Dataloader with num_workers>1 hangs every epoch

I’m using pytorch 0.4 on windows 10 and until now I always used num_workers=0 in my dataloader. in the project I’m currently working on data loading is pretty heavy so I tried setting num_workers>1 (say 4).
it work’s great, except that at the beginning of every training epoch, or when I switch from train to test, the GPU gets idle for some time and then resumes. It usually takes about a minute.
I’m not an expert on multiprocessing with since it only happens at the beginning of a train\test operation I suspect it has something to do with re-creating all the workers.
has anyone ever encountered such behavior? what can I do to solve this?
it doesn’t sound like a long time but my epochs are short (roughly 5 minutes) so a minute of wait for every epoch increases epoch time by ~20% …


Usually the first iteration takes a bit more time, because all workers have to load a batch.
Do you have a lot of pre-processing or very large samples?

Hi, thanks for responding.
actually i have almost no pre-processing and my samples are audio files with duration of aprrox 1 second so it’s a 1X8000 tensor, not large in any way.
for some reason i believe the set-up of all the workers occurs every time i re-access a dataloader (be it train or test). i’m guessing it’s not a normal behavior.
would it help if i post my dataset code?

Sure, your Dataset code and the training loop would be interesting.

class AudioDataset(Dataset):

    """Dataset Class for Loading audio files"""

    def __init__(self, DataDir, timeDepth):

        self.DataDir = DataDir
        self.timeDepth = timeDepth
        self.Audio_Sample_Length = 319
        self.sampling_rate = 8000
        self.GlobalFrameRate = 25.2462
        self.audio_duration = 122
        self.quantization_channels = 256
        self.audio_len_in_frames = math.floor(self.audio_duration*self.sampling_rate/self.Audio_Sample_Length)
        self.normalize = True

        # create short audio samples from long wav files

        raw_audio = [x for x in os.listdir(self.DataDir) if ".wav" in x]

        labels_stack = []

        labels_pkl_file = os.path.join(self.DataDir, "labels.pkl")

        if not os.path.exists(labels_pkl_file):

            piece_num = 0
            for i ,f in enumerate(raw_audio):
                print("processing audio file %s" % f)
                full_path = os.path.join(self.DataDir,f)
                audio, Fs = librosa.load(full_path,sr=self.sampling_rate,duration=self.audio_duration)
                if self.normalize:
                    audio = librosa.util.normalize(audio)

                labels = get_ground_truth("Speaker%d" % (i + 1), self.GlobalFrameRate, self.audio_duration)
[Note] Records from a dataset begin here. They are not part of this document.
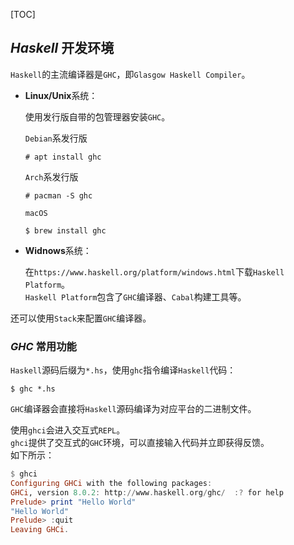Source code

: [TOC]

## *Haskell* 开发环境
`Haskell`的主流编译器是`GHC`，即`Glasgow Haskell Compiler`。

- **Linux/Unix**系统：

	使用发行版自带的包管理器安装`GHC`。

	`Debian`系发行版

	```
	# apt install ghc
	```

	`Arch`系发行版

	```
	# pacman -S ghc
	```

	`macOS`

	```
	$ brew install ghc
	```

- **Widnows**系统：

	在`https://www.haskell.org/platform/windows.html`下载`Haskell Platform`。  
	`Haskell Platform`包含了`GHC`编译器、`Cabal`构建工具等。

还可以使用`Stack`来配置`GHC`编译器。

### *GHC* 常用功能
`Haskell`源码后缀为`*.hs`，使用`ghc`指令编译`Haskell`代码：

```
$ ghc *.hs
```

`GHC`编译器会直接将`Haskell`源码编译为对应平台的二进制文件。

使用`ghci`会进入交互式`REPL`。  
`ghci`提供了交互式的`GHC`环境，可以直接输入代码并立即获得反馈。  
如下所示：

```hs
$ ghci
Configuring GHCi with the following packages:
GHCi, version 8.0.2: http://www.haskell.org/ghc/  :? for help
Prelude> print "Hello World"
"Hello World"
Prelude> :quit
Leaving GHCi.
```
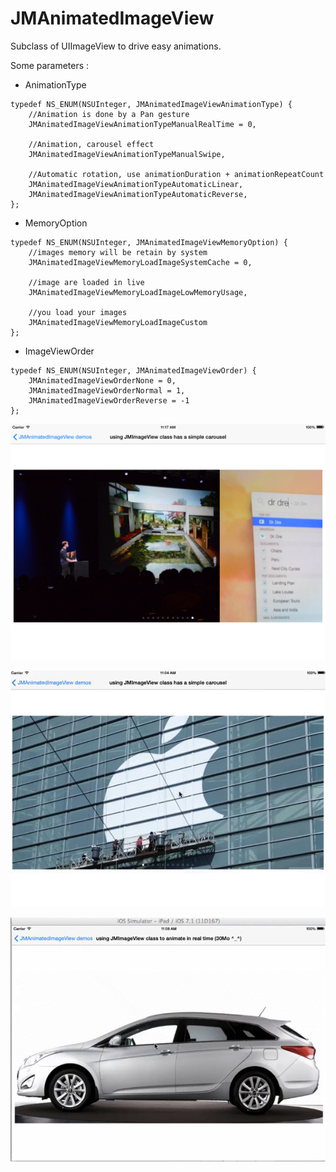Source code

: JMAnimatedImageView 
==================

Subclass of UIImageView to drive easy animations.

Some parameters : 

* AnimationType
```objc
typedef NS_ENUM(NSUInteger, JMAnimatedImageViewAnimationType) {
    //Animation is done by a Pan gesture
    JMAnimatedImageViewAnimationTypeManualRealTime = 0,
    
    //Animation, carousel effect
    JMAnimatedImageViewAnimationTypeManualSwipe, 
    
    //Automatic rotation, use animationDuration + animationRepeatCount
    JMAnimatedImageViewAnimationTypeAutomaticLinear,    
    JMAnimatedImageViewAnimationTypeAutomaticReverse,
};
```

* MemoryOption
```objc
typedef NS_ENUM(NSUInteger, JMAnimatedImageViewMemoryOption) {
    //images memory will be retain by system
    JMAnimatedImageViewMemoryLoadImageSystemCache = 0, 
    
    //image are loaded in live
    JMAnimatedImageViewMemoryLoadImageLowMemoryUsage,
    
    //you load your images
    JMAnimatedImageViewMemoryLoadImageCustom
};
```

* ImageViewOrder

```objc
typedef NS_ENUM(NSUInteger, JMAnimatedImageViewOrder) {
    JMAnimatedImageViewOrderNone = 0,
    JMAnimatedImageViewOrderNormal = 1,
    JMAnimatedImageViewOrderReverse = -1
};
```

![Image](./Screens/JMImageViewCarousel.png "Screenshot")

![Image](./Screens/JMimageViewCarousel.gif "Carousel Demo")

![Image](./Screens/JMImageViewRotation.gif "Rotation Demo")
                for end_frame in range(self.timeDepth,self.audio_len_in_frames):
                    audio_seq = audio[(end_frame - self.timeDepth) * self.Audio_Sample_Length:end_frame * self.Audio_Sample_Length]
                    if self.normalize:
                        audio_seq = librosa.util.normalize(audio_seq)
                    audio_path = self.DataDir + 'samples/sample_' + str(piece_num) + '.wav'
                    librosa.output.write_wav(audio_path, audio_seq, sr=self.sampling_rate)
                    piece_num += 1

                    label = torch.LongTensor(1)
                    label[0] = int(labels[end_frame])

            labels_dump = open(labels_pkl_file, 'wb')
            pickle.dump(labels_stack, labels_dump)
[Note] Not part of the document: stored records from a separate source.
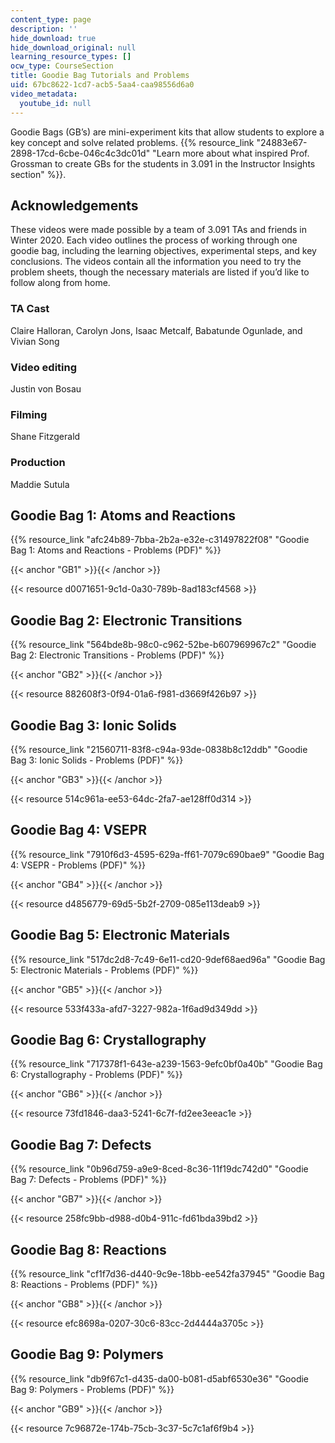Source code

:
 ```yaml
---
content_type: page
description: ''
hide_download: true
hide_download_original: null
learning_resource_types: []
ocw_type: CourseSection
title: Goodie Bag Tutorials and Problems
uid: 67bc8622-1cd7-acb5-5aa4-caa98556d6a0
video_metadata:
  youtube_id: null
---
```


Goodie Bags (GB’s) are mini-experiment kits that allow students to explore a key concept and solve related problems. {{% resource_link "24883e67-2898-17cd-6cbe-046c4c3dc01d" "Learn more about what inspired Prof. Grossman to create GBs for the students in 3.091 in the Instructor Insights section" %}}.

Acknowledgements
----------------

These videos were made possible by a team of 3.091 TAs and friends in Winter 2020. Each video outlines the process of working through one goodie bag, including the learning objectives, experimental steps, and key conclusions. The videos contain all the information you need to try the problem sheets, though the necessary materials are listed if you’d like to follow along from home.

### TA Cast

Claire Halloran, Carolyn Jons, Isaac Metcalf, Babatunde Ogunlade, and Vivian Song

### Video editing

Justin von Bosau

### Filming

Shane Fitzgerald

### Production

Maddie Sutula

Goodie Bag 1: Atoms and Reactions
---------------------------------

{{% resource_link "afc24b89-7bba-2b2a-e32e-c31497822f08" "Goodie Bag 1: Atoms and Reactions - Problems (PDF)" %}}

{{< anchor "GB1" >}}{{< /anchor >}}

{{< resource d0071651-9c1d-0a30-789b-8ad183cf4568 >}}

Goodie Bag 2: Electronic Transitions
------------------------------------

{{% resource_link "564bde8b-98c0-c962-52be-b607969967c2" "Goodie Bag 2: Electronic Transitions - Problems (PDF)" %}}

{{< anchor "GB2" >}}{{< /anchor >}}

{{< resource 882608f3-0f94-01a6-f981-d3669f426b97 >}} 

Goodie Bag 3: Ionic Solids
--------------------------

{{% resource_link "21560711-83f8-c94a-93de-0838b8c12ddb" "Goodie Bag 3: Ionic Solids - Problems (PDF)" %}}

{{< anchor "GB3" >}}{{< /anchor >}}

{{< resource 514c961a-ee53-64dc-2fa7-ae128ff0d314 >}}

Goodie Bag 4: VSEPR
-------------------

{{% resource_link "7910f6d3-4595-629a-ff61-7079c690bae9" "Goodie Bag 4: VSEPR - Problems (PDF)" %}}

{{< anchor "GB4" >}}{{< /anchor >}}

{{< resource d4856779-69d5-5b2f-2709-085e113deab9 >}}

Goodie Bag 5: Electronic Materials
----------------------------------

{{% resource_link "517dc2d8-7c49-6e11-cd20-9def68aed96a" "Goodie Bag 5: Electronic Materials - Problems (PDF)" %}}

{{< anchor "GB5" >}}{{< /anchor >}}

{{< resource 533f433a-afd7-3227-982a-1f6ad9d349dd >}}

Goodie Bag 6: Crystallography
-----------------------------

{{% resource_link "717378f1-643e-a239-1563-9efc0bf0a40b" "Goodie Bag 6: Crystallography - Problems (PDF)" %}}

{{< anchor "GB6" >}}{{< /anchor >}}

{{< resource 73fd1846-daa3-5241-6c7f-fd2ee3eeac1e >}}

Goodie Bag 7: Defects
---------------------

{{% resource_link "0b96d759-a9e9-8ced-8c36-11f19dc742d0" "Goodie Bag 7: Defects - Problems (PDF)" %}}

{{< anchor "GB7" >}}{{< /anchor >}}

{{< resource 258fc9bb-d988-d0b4-911c-fd61bda39bd2 >}}

Goodie Bag 8: Reactions
-----------------------

{{% resource_link "cf1f7d36-d440-9c9e-18bb-ee542fa37945" "Goodie Bag 8: Reactions - Problems (PDF)" %}}

{{< anchor "GB8" >}}{{< /anchor >}}

{{< resource efc8698a-0207-30c6-83cc-2d4444a3705c >}}

Goodie Bag 9: Polymers
----------------------

{{% resource_link "db9f67c1-d435-da00-b081-d5abf6530e36" "Goodie Bag 9: Polymers - Problems (PDF)" %}}

{{< anchor "GB9" >}}{{< /anchor >}}

{{< resource 7c96872e-174b-75cb-3c37-5c7c1af6f9b4 >}}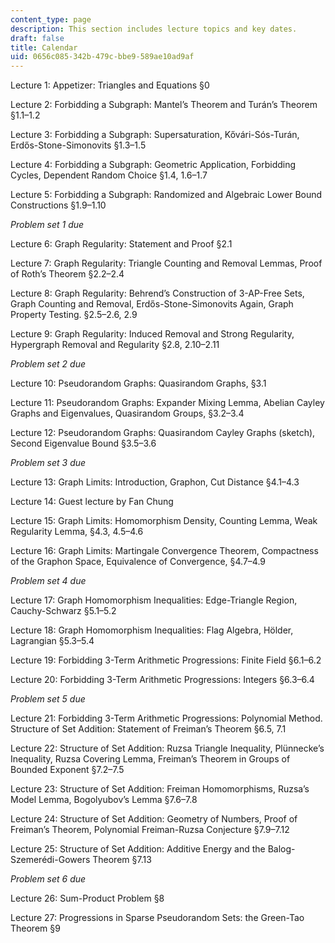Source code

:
 ```yaml
---
content_type: page
description: This section includes lecture topics and key dates.
draft: false
title: Calendar
uid: 0656c085-342b-479c-bbe9-589ae10ad9af
---
```

Lecture 1: Appetizer: Triangles and Equations §0

Lecture 2: Forbidding a Subgraph: Mantel’s Theorem and Turán’s Theorem §1.1–1.2

Lecture 3: Forbidding a Subgraph: Supersaturation, Kővári-Sós-Turán, Erdős-Stone-Simonovits §1.3–1.5

Lecture 4: Forbidding a Subgraph: Geometric Application, Forbidding Cycles, Dependent Random Choice §1.4, 1.6–1.7

Lecture 5: Forbidding a Subgraph: Randomized and Algebraic Lower Bound Constructions §1.9–1.10

*Problem set 1 due*

Lecture 6: Graph Regularity: Statement and Proof §2.1

Lecture 7: Graph Regularity: Triangle Counting and Removal Lemmas, Proof of Roth’s Theorem §2.2–2.4

Lecture 8: Graph Regularity: Behrend’s Construction of 3-AP-Free Sets, Graph Counting and Removal, Erdős-Stone-Simonovits Again, Graph Property Testing. §2.5–2.6, 2.9

Lecture 9: Graph Regularity: Induced Removal and Strong Regularity, Hypergraph Removal and Regularity §2.8, 2.10–2.11

*Problem set 2 due*

Lecture 10: Pseudorandom Graphs: Quasirandom Graphs, §3.1

Lecture 11: Pseudorandom Graphs: Expander Mixing Lemma, Abelian Cayley Graphs and Eigenvalues, Quasirandom Groups, §3.2–3.4

Lecture 12: Pseudorandom Graphs: Quasirandom Cayley Graphs (sketch), Second Eigenvalue Bound §3.5–3.6

*Problem set 3 due*

Lecture 13: Graph Limits: Introduction, Graphon, Cut Distance §4.1–4.3

Lecture 14: Guest lecture by Fan Chung

Lecture 15: Graph Limits: Homomorphism Density, Counting Lemma, Weak Regularity Lemma, §4.3, 4.5–4.6

Lecture 16: Graph Limits: Martingale Convergence Theorem, Compactness of the Graphon Space, Equivalence of Convergence, §4.7–4.9

*Problem set 4 due*

Lecture 17: Graph Homomorphism Inequalities: Edge-Triangle Region, Cauchy-Schwarz §5.1–5.2

Lecture 18: Graph Homomorphism Inequalities: Flag Algebra, Hölder, Lagrangian §5.3–5.4

Lecture 19: Forbidding 3-Term Arithmetic Progressions: Finite Field §6.1–6.2

Lecture 20: Forbidding 3-Term Arithmetic Progressions: Integers §6.3–6.4

*Problem set 5 due*

Lecture 21: Forbidding 3-Term Arithmetic Progressions: Polynomial Method. Structure of Set Addition: Statement of Freiman’s Theorem §6.5, 7.1

Lecture 22: Structure of Set Addition: Ruzsa Triangle Inequality, Plünnecke’s Inequality, Ruzsa Covering Lemma, Freiman’s Theorem in Groups of Bounded Exponent §7.2–7.5

Lecture 23: Structure of Set Addition: Freiman Homomorphisms, Ruzsa’s Model Lemma, Bogolyubov’s Lemma §7.6–7.8

Lecture 24: Structure of Set Addition: Geometry of Numbers, Proof of Freiman’s Theorem, Polynomial Freiman-Ruzsa Conjecture §7.9–7.12

Lecture 25: Structure of Set Addition: Additive Energy and the Balog-Szemerédi-Gowers Theorem §7.13

*Problem set 6 due*

Lecture 26: Sum-Product Problem §8

Lecture 27: Progressions in Sparse Pseudorandom Sets: the Green-Tao Theorem §9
        labels = open(labels_pkl_file, 'rb')
        labels = pickle.load(labels)

        self.audio_labels = labels

    def __len__(self):

        return len(self.audio_labels)

    def __getitem__(self, idx):

        audio_path = audio_path = self.DataDir + 'samples/sample_' + str(idx) + '.wav'
        audio, Fs = librosa.load(audio_path,sr=self.sampling_rate)
        sample = torch.from_numpy(audio).type(torch.FloatTensor)
        return sample, self.audio_labels[idx].type(torch.FloatTensor)

during init I break some long wav files into short wav files (only happens once) which I later load in the get_item() method. the rest is pretty trivial i think…
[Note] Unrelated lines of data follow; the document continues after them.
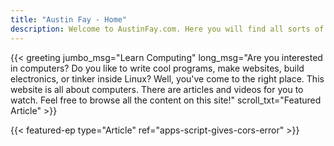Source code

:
 ```yaml
---
title: "Austin Fay - Home"
description: Welcome to AustinFay.com. Here you will find all sorts of articles and videos about computers. If you are a tinkerer or a professional, you will probably want to have a look around this site. You will find it fascinating and I bet you'll learn a thing or two.
---
```


{{< greeting
    jumbo_msg="Learn Computing"
    long_msg="Are you interested in computers? Do you like to write cool programs, make websites, build electronics, or tinker inside Linux? Well, you've come to the right place. This website is all about computers. There are articles and videos for you to watch. Feel free to browse all the content on this site!"
    scroll_txt="Featured Article" >}}
<!-- OPTIONAL ATTRIBUTES FOR GREETING
cta_txt="YouTube Channel"
cta_href="https://youtube.com" -->

{{< featured-ep 
    type="Article"
    ref="apps-script-gives-cors-error" >}}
and my main training loop:

    for epoch in range(args.num_epochs):

        # train for one epoch
        batch_time = AverageMeter()
        data_time = AverageMeter()
        accuracy = 0

        states = (Variable(torch.zeros(args.lstm_layers, args.batch_size, args.lstm_hidden_size)).cuda(),
                  Variable(torch.zeros(args.lstm_layers, args.batch_size, args.lstm_hidden_size)).cuda())

        for i, data in enumerate(train_loader):

            states = utils.detach(states)

            audio, target = data  # input is of shape torch.Size([batch, channels, frames, width, height])

            audio_var = utils.to_var(audio.unsqueeze(1))
            target_var = utils.to_var(target.squeeze())

            output, states = net(audio_var, states)
            loss = criterion(output.squeeze(), target_var)

            # measure accuracy and record loss
            predicted = torch.ceil(,1)
            accuracy = (predicted.type(torch.LongTensor) == target.cuda().type(torch.LongTensor)).sum()

            prec1 = (100.0 * accuracy / args.batch_size)
            losses.update(loss.item(), args.batch_size)
            top1.update(prec1.item(), args.batch_size)

            # compute gradient and do SGD step
            torchutils.clip_grad_norm_(net.parameters(), 0.5)

            # tensorboard logging
            logger.scalar_summary('loss', loss.item(), step + 1)
            logger.scalar_summary('train accuracy', prec1.item(), step + 1)

            if i % args.print_freq == 0:
                print('Epoch: [{0}][{1}/{2}] , \t'
                      'LR {3} , \t'
                      'Time {batch_time.avg:.3f} , \t'
                      'Data {data_time.avg:.3f} , \t'
                      'Loss {loss.avg:.4f} , \t'
                      'Acc {top1.avg:.3f}'.format(
                    epoch, i, len(train_loader), optimizer.param_groups[0]['lr'], batch_time=batch_time,
                    data_time=data_time, loss=losses, top1=top1))

Skimming through your code I couldn’t find any obvious errors.
You mentioned that the time peaks when changing from training to eval.
Is it constant without this change? Could you check that?

the “idle time” occurs in two scenarios:

  1. at the beginning of every iteration of the training loop posted above.
  2. at the beginning of a test operation (very similar to the training code above, just iterating on a test dataloader)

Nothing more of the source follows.